No Brasil não há nenhuma evidência de que a megafauna foi explorada pelos grupos que aqui chegaram no final do Pleistoceno. O problema aqui pode residir em uma questão temporal. Ainda não sabemos ao certo se houve uma contemporaneidade entre megafauna extinta e populações humanas; apesar do crescente número de estudos paleontológicos entre nós, não temos a mínima idéia sobre a cronologia do aparecimento e da extinção de nenhuma das espécies de mamíferos do Brasil. No Brasil Central, onde os estudos de paleontologia brasileira se iniciaram há mais de 150 anos, até este ano só tínhamos uma datação, e esta indireta, para espécies extintas. Carvões associados a níveis estratigráficos, nos quais ossos e coprólitos de uma preguiça terrícola (Catonyx cuvieri) foram escavados, no sítio arqueológico de Lapa Vermelha IV, na região de Lagoa Santa, foram datados em 9.580±200 AP. Recentemente pesquisadores do Laboratório de Estudos Evolutivos Humanos da Universidade de São Paulo (LEEH/USP) obtiveram uma datação de 9.990±40 AP para os ossos de uma preguiça gigante da mesma espécie da de Lapa Vermelha IV encontrada no sítio paleontológico Cuvieri, também na região de Lagoa Santa. A ocupação humana mais antiga para a região é de cerca de 10 mil anos atrás. Portanto é possível que em Lagoa Santa as primeiras populações tenham chegado na região logo após a extinção da megafauna. Essas datações precisam ser confirmadas com uma série bem mais representativa do material paleontológico e arqueológico, assim como um estudo aprofundado quanto a questão de possíveis contaminações do material datado, pricipalmente ossos que são mais suscetíveis à contaminação.

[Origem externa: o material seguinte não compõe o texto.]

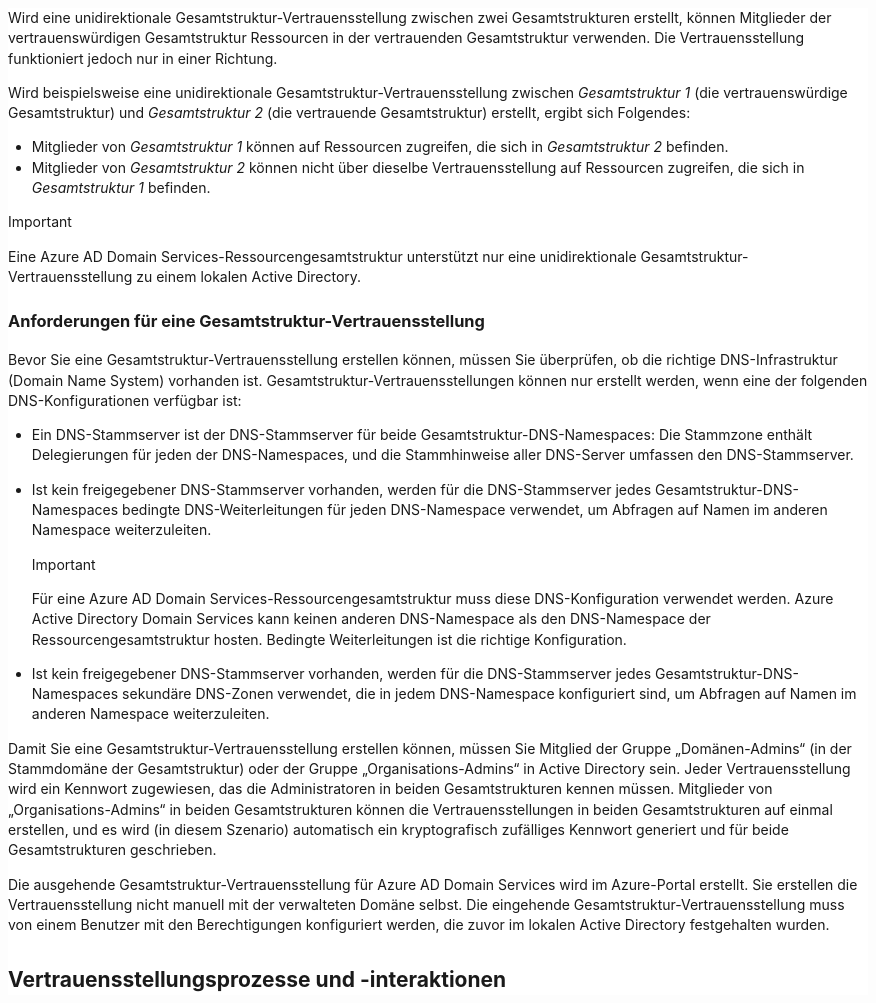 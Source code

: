 Wird eine unidirektionale Gesamtstruktur-Vertrauensstellung zwischen zwei Gesamtstrukturen erstellt, können Mitglieder der vertrauenswürdigen Gesamtstruktur Ressourcen in der vertrauenden Gesamtstruktur verwenden. Die Vertrauensstellung funktioniert jedoch nur in einer Richtung.

Wird beispielsweise eine unidirektionale Gesamtstruktur-Vertrauensstellung zwischen *Gesamtstruktur 1* (die vertrauenswürdige Gesamtstruktur) und *Gesamtstruktur 2* (die vertrauende Gesamtstruktur) erstellt, ergibt sich Folgendes:

* Mitglieder von *Gesamtstruktur 1* können auf Ressourcen zugreifen, die sich in *Gesamtstruktur 2* befinden.
* Mitglieder von *Gesamtstruktur 2* können nicht über dieselbe Vertrauensstellung auf Ressourcen zugreifen, die sich in *Gesamtstruktur 1* befinden.

> [!IMPORTANT]
> Eine Azure AD Domain Services-Ressourcengesamtstruktur unterstützt nur eine unidirektionale Gesamtstruktur-Vertrauensstellung zu einem lokalen Active Directory.

### <a name="forest-trust-requirements"></a>Anforderungen für eine Gesamtstruktur-Vertrauensstellung

Bevor Sie eine Gesamtstruktur-Vertrauensstellung erstellen können, müssen Sie überprüfen, ob die richtige DNS-Infrastruktur (Domain Name System) vorhanden ist. Gesamtstruktur-Vertrauensstellungen können nur erstellt werden, wenn eine der folgenden DNS-Konfigurationen verfügbar ist:

* Ein DNS-Stammserver ist der DNS-Stammserver für beide Gesamtstruktur-DNS-Namespaces: Die Stammzone enthält Delegierungen für jeden der DNS-Namespaces, und die Stammhinweise aller DNS-Server umfassen den DNS-Stammserver.
* Ist kein freigegebener DNS-Stammserver vorhanden, werden für die DNS-Stammserver jedes Gesamtstruktur-DNS-Namespaces bedingte DNS-Weiterleitungen für jeden DNS-Namespace verwendet, um Abfragen auf Namen im anderen Namespace weiterzuleiten.

    > [!IMPORTANT]
    > Für eine Azure AD Domain Services-Ressourcengesamtstruktur muss diese DNS-Konfiguration verwendet werden. Azure Active Directory Domain Services kann keinen anderen DNS-Namespace als den DNS-Namespace der Ressourcengesamtstruktur hosten. Bedingte Weiterleitungen ist die richtige Konfiguration.

* Ist kein freigegebener DNS-Stammserver vorhanden, werden für die DNS-Stammserver jedes Gesamtstruktur-DNS-Namespaces sekundäre DNS-Zonen verwendet, die in jedem DNS-Namespace konfiguriert sind, um Abfragen auf Namen im anderen Namespace weiterzuleiten.

Damit Sie eine Gesamtstruktur-Vertrauensstellung erstellen können, müssen Sie Mitglied der Gruppe „Domänen-Admins“ (in der Stammdomäne der Gesamtstruktur) oder der Gruppe „Organisations-Admins“ in Active Directory sein. Jeder Vertrauensstellung wird ein Kennwort zugewiesen, das die Administratoren in beiden Gesamtstrukturen kennen müssen. Mitglieder von „Organisations-Admins“ in beiden Gesamtstrukturen können die Vertrauensstellungen in beiden Gesamtstrukturen auf einmal erstellen, und es wird (in diesem Szenario) automatisch ein kryptografisch zufälliges Kennwort generiert und für beide Gesamtstrukturen geschrieben.

Die ausgehende Gesamtstruktur-Vertrauensstellung für Azure AD Domain Services wird im Azure-Portal erstellt. Sie erstellen die Vertrauensstellung nicht manuell mit der verwalteten Domäne selbst. Die eingehende Gesamtstruktur-Vertrauensstellung muss von einem Benutzer mit den Berechtigungen konfiguriert werden, die zuvor im lokalen Active Directory festgehalten wurden.

## <a name="trust-processes-and-interactions"></a>Vertrauensstellungsprozesse und -interaktionen


[concepts-trust]: concepts-forest-trust.md
[tutorial-create-advanced]: tutorial-create-instance-advanced.md
[create-forest-trust]: tutorial-create-forest-trust.md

Por outro lado, os vestígios arqueológicos datados do final do Pleistoceno e começo do Holoceno no Brasil Central e Amazônia sugerem um padrão de subsistência baseado em coleta de frutos e sementes complementada pela caça generalizada de animais de pequeno e médio porte. Estudos teóricos que utilizam-se da teoria de ecologia evolutiva, aliados a estudos empíricos (escavações, análise de coleções, etc), que estão sendo realizados por pesquisadores e estudantes do LEEH/USP, têm demonstrado uma grande diversidade cultural dos primeiros colonizadores do continente.

As pesquisas do LEEH/USP também têm demonstrado que o modelo tradicional de três migrações de populações geneticamente associadas às populações do norte da Ásia não explica a variabilidade biológica dos esqueletos encontrados em vários sítios arqueológicos da América do Sul datados do final do Pleistoceno e começo do Holoceno. Estudos baseados em crânios humanos da região de Lagoa Santa sugerem que as primeiras populações tiveram ancestrais comuns com populações pré-históricas da Austrália e não com os do norte da Ásia, como previa o modelo convencional.

O processo evolutivo e histórico da colonização do continente americano é bem mais complexo e difícil de se traçar, que em outras regiões do mundo. As pesquisas mais recentes indicam várias "populações-fundadoras" com origens diferentes, entrando no continente em diferentes períodos, trazendo diferentes hábitos, tecnologias e ideologias. As pesquisas que estão sendo realizadas no Brasil têm tido uma posição de destaque na produção deste conhecimento.